Майкл всегда недолюбливал клубную жизнь – хотя пользовался репутацией весьма компанейского человека, – в последнее же время он стал испытывать к клубам откровенное отвращение. Возможно, виной тому были годы, проведенные в стенах главнейшего клуба страны – Вестминстера. А может, его ироничный взгляд обнаруживал в невозмутимой инертности государства микроскопическое отражение всех его невзгод и читал на его стенах запоздалый некролог всему прочно сложившемуся образу жизни. Еще в бытность свою начинающим издателем он с большим удовольствием проводил время в «Айсиуме» в обществе политических журналистов, своих сверстников, – «реформаторов и подрывателей основ», которых Уилфрид называл «чернильная братия». Но его членство там закончилось вместе с юностью. Сейчас он был членом клуба «Ремув»[29], рекомендацию туда дал ему не очень-то склонный к подобным жестам тесть, продемонстрировавший тем самым, что доволен зятем, и Майклу, естественно, пришлось воспользоваться его любезностью. Никаких особенных достоинств баронет здесь не находил и продолжал платить членские взносы только потому, что клуб предоставлял весьма полезную иной раз возможность встретиться с нужными людьми из обеих палат в любое время суток. Во всех других отношениях клуб был ему совершенно не нужен.
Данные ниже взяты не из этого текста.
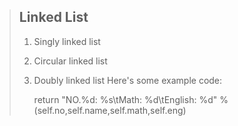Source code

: > ## Linked List
> 
> 1.   Singly linked list
> 2.   Circular linked list
> 3.   Doubly linked list
> Here's some example code:
> 
>      return "NO.%d: %s\tMath: %d\tEnglish: %d" % (self.no,self.name,self.math,self.eng) 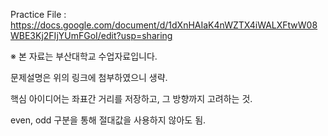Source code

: Practice File : https://docs.google.com/document/d/1dXnHAIaK4nWZTX4iWALXFtwW08WBE3Kj2FIjYUmFGoI/edit?usp=sharing

※ 본 자료는 부산대학교 수업자료입니다.

문제설명은 위의 링크에 첨부하였으니 생략.


핵심 아이디어는 좌표간 거리를 저장하고, 그 방향까지 고려하는 것.

even, odd 구분을 통해 절대값을 사용하지 않아도 됨.
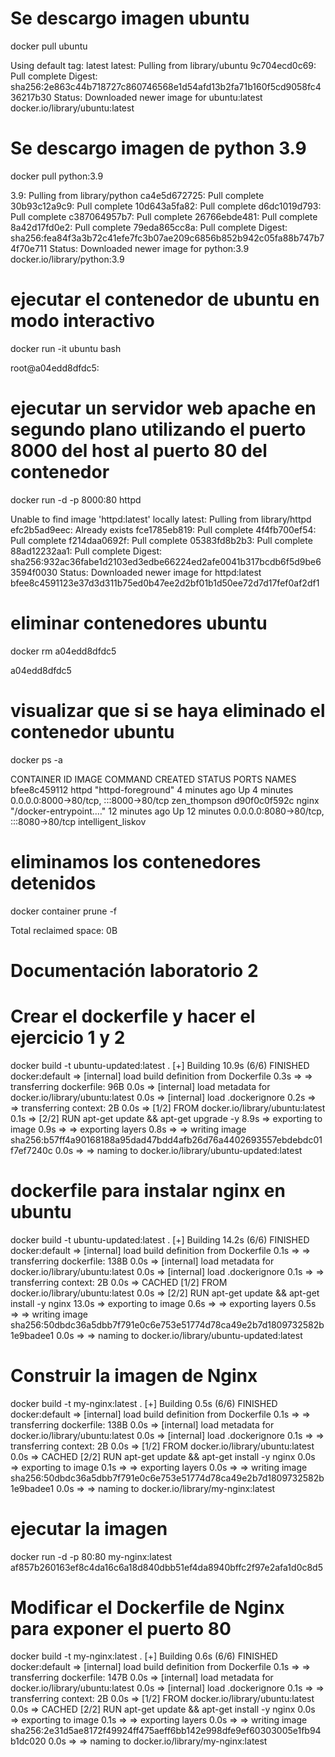 # Se descargo imagen ubuntu
docker pull ubuntu

Using default tag: latest
latest: Pulling from library/ubuntu
9c704ecd0c69: Pull complete 
Digest: sha256:2e863c44b718727c860746568e1d54afd13b2fa71b160f5cd9058fc436217b30
Status: Downloaded newer image for ubuntu:latest
docker.io/library/ubuntu:latest

# Se descargo imagen de python 3.9
docker pull python:3.9

3.9: Pulling from library/python
ca4e5d672725: Pull complete 
30b93c12a9c9: Pull complete 
10d643a5fa82: Pull complete 
d6dc1019d793: Pull complete 
c387064957b7: Pull complete 
26766ebde481: Pull complete 
8a42d17fd0e2: Pull complete 
79eda865cc8a: Pull complete 
Digest: sha256:fea84f3a3b72c41efe7fc3b07ae209c6856b852b942c05fa88b747b74f70e711
Status: Downloaded newer image for python:3.9
docker.io/library/python:3.9

# ejecutar el contenedor de ubuntu en modo interactivo
docker run -it ubuntu bash

root@a04edd8dfdc5:

# ejecutar un servidor web apache en segundo plano utilizando el puerto 8000 del host al puerto 80 del contenedor
docker run -d -p 8000:80 httpd

Unable to find image 'httpd:latest' locally
latest: Pulling from library/httpd
efc2b5ad9eec: Already exists 
fce1785eb819: Pull complete 
4f4fb700ef54: Pull complete 
f214daa0692f: Pull complete 
05383fd8b2b3: Pull complete 
88ad12232aa1: Pull complete 
Digest: sha256:932ac36fabe1d2103ed3edbe66224ed2afe0041b317bcdb6f5d9be63594f0030
Status: Downloaded newer image for httpd:latest
bfee8c4591123e37d3d311b75ed0b47ee2d2bf01b1d50ee72d7d17fef0af2df1

# eliminar contenedores ubuntu
docker rm a04edd8dfdc5

a04edd8dfdc5

# visualizar que si se haya eliminado el contenedor ubuntu 
docker ps -a

CONTAINER ID   IMAGE     COMMAND                  CREATED          STATUS          PORTS                                   NAMES
bfee8c459112   httpd     "httpd-foreground"       4 minutes ago    Up 4 minutes    0.0.0.0:8000->80/tcp, :::8000->80/tcp   zen_thompson
d90f0c0f592c   nginx     "/docker-entrypoint.…"   12 minutes ago   Up 12 minutes   0.0.0.0:8080->80/tcp, :::8080->80/tcp   intelligent_liskov

# eliminamos los contenedores detenidos
docker container prune -f

Total reclaimed space: 0B       

# Documentación laboratorio 2

# Crear el dockerfile y hacer el ejercicio 1 y 2 

docker build -t ubuntu-updated:latest .
[+] Building 10.9s (6/6) FINISHED                                                                                                                docker:default
 => [internal] load build definition from Dockerfile                                                                                                       0.3s
 => => transferring dockerfile: 96B                                                                                                                        0.0s
 => [internal] load metadata for docker.io/library/ubuntu:latest                                                                                           0.0s
 => [internal] load .dockerignore                                                                                                                          0.2s
 => => transferring context: 2B                                                                                                                            0.0s
 => [1/2] FROM docker.io/library/ubuntu:latest                                                                                                             0.1s
 => [2/2] RUN apt-get update && apt-get upgrade -y                                                                                                         8.9s
 => exporting to image                                                                                                                                     0.9s
 => => exporting layers                                                                                                                                    0.8s
 => => writing image sha256:b57ff4a90168188a95dad47bdd4afb26d76a4402693557ebdebdc01f7ef7240c                                                               0.0s
 => => naming to docker.io/library/ubuntu-updated:latest


# dockerfile para instalar nginx en ubuntu

docker build -t ubuntu-updated:latest .
[+] Building 14.2s (6/6) FINISHED                                                                                                                docker:default
 => [internal] load build definition from Dockerfile                                                                                                       0.1s
 => => transferring dockerfile: 138B                                                                                                                       0.0s
 => [internal] load metadata for docker.io/library/ubuntu:latest                                                                                           0.0s
 => [internal] load .dockerignore                                                                                                                          0.1s
 => => transferring context: 2B                                                                                                                            0.0s
 => CACHED [1/2] FROM docker.io/library/ubuntu:latest                                                                                                      0.0s
 => [2/2] RUN apt-get update && apt-get install -y nginx                                                                                                  13.0s
 => exporting to image                                                                                                                                     0.6s
 => => exporting layers                                                                                                                                    0.5s
 => => writing image sha256:50dbdc36a5dbb7f791e0c6e753e51774d78ca49e2b7d1809732582b1e9badee1                                                               0.0s
 => => naming to docker.io/library/ubuntu-updated:latest      


 # Construir la imagen de Nginx

 docker build -t my-nginx:latest .
[+] Building 0.5s (6/6) FINISHED                                                                                                                 docker:default
 => [internal] load build definition from Dockerfile                                                                                                       0.1s
 => => transferring dockerfile: 138B                                                                                                                       0.0s
 => [internal] load metadata for docker.io/library/ubuntu:latest                                                                                           0.0s
 => [internal] load .dockerignore                                                                                                                          0.1s
 => => transferring context: 2B                                                                                                                            0.0s
 => [1/2] FROM docker.io/library/ubuntu:latest                                                                                                             0.0s
 => CACHED [2/2] RUN apt-get update && apt-get install -y nginx                                                                                            0.0s
 => exporting to image                                                                                                                                     0.1s
 => => exporting layers                                                                                                                                    0.0s
 => => writing image sha256:50dbdc36a5dbb7f791e0c6e753e51774d78ca49e2b7d1809732582b1e9badee1                                                               0.0s
 => => naming to docker.io/library/my-nginx:latest           

# ejecutar la imagen 

docker run -d -p 80:80 my-nginx:latest
af857b260163ef8c4da16c6a18d840dbb51ef4da8940bffc2f97e2afa1d0c8d5


# Modificar el Dockerfile de Nginx para exponer el puerto 80

 docker build -t my-nginx:latest .
[+] Building 0.6s (6/6) FINISHED                                                                                                                 docker:default
 => [internal] load build definition from Dockerfile                                                                                                       0.1s
 => => transferring dockerfile: 147B                                                                                                                       0.0s
 => [internal] load metadata for docker.io/library/ubuntu:latest                                                                                           0.0s
 => [internal] load .dockerignore                                                                                                                          0.1s
 => => transferring context: 2B                                                                                                                            0.0s
 => [1/2] FROM docker.io/library/ubuntu:latest                                                                                                             0.0s
 => CACHED [2/2] RUN apt-get update && apt-get install -y nginx                                                                                            0.0s
 => exporting to image                                                                                                                                     0.1s
 => => exporting layers                                                                                                                                    0.0s
 => => writing image sha256:2e31d5ae8172f49924ff475aeff6bb142e998dfe9ef60303005e1fb94b1dc020                                                               0.0s
 => => naming to docker.io/library/my-nginx:latest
Царство дремлющих покойников, думал Майкл в тот самый вторник, входя вечером в вестибюль мимо дорических колонн. Отдавая шляпу швейцару, он невольно подумал, что не видит большой разницы между этим заведением и тем, которое посетил в воскресенье в Хайгейте; интересно, в чем заключается эта разница? Не в оформлении и, уж во всяком случае, не в разговорах. И здесь и там изобиловали скрижали, постаменты и фризы; здесь был увенчанный лаврами генерал, там старый епископ рядом с низложенным королем – и все это всего лишь скульптуры! Фактически каждая эмблема этой нелепой помпезности говорила о необходимости хранить приоритетную роль мужчин. Ну что это за неоклассическая чепуха!

Он пришел сюда в поисках Эберкромби – члена парламентского комитета по делам помощи бывшим ординарцам, но, как выяснилось, его уже и след простыл.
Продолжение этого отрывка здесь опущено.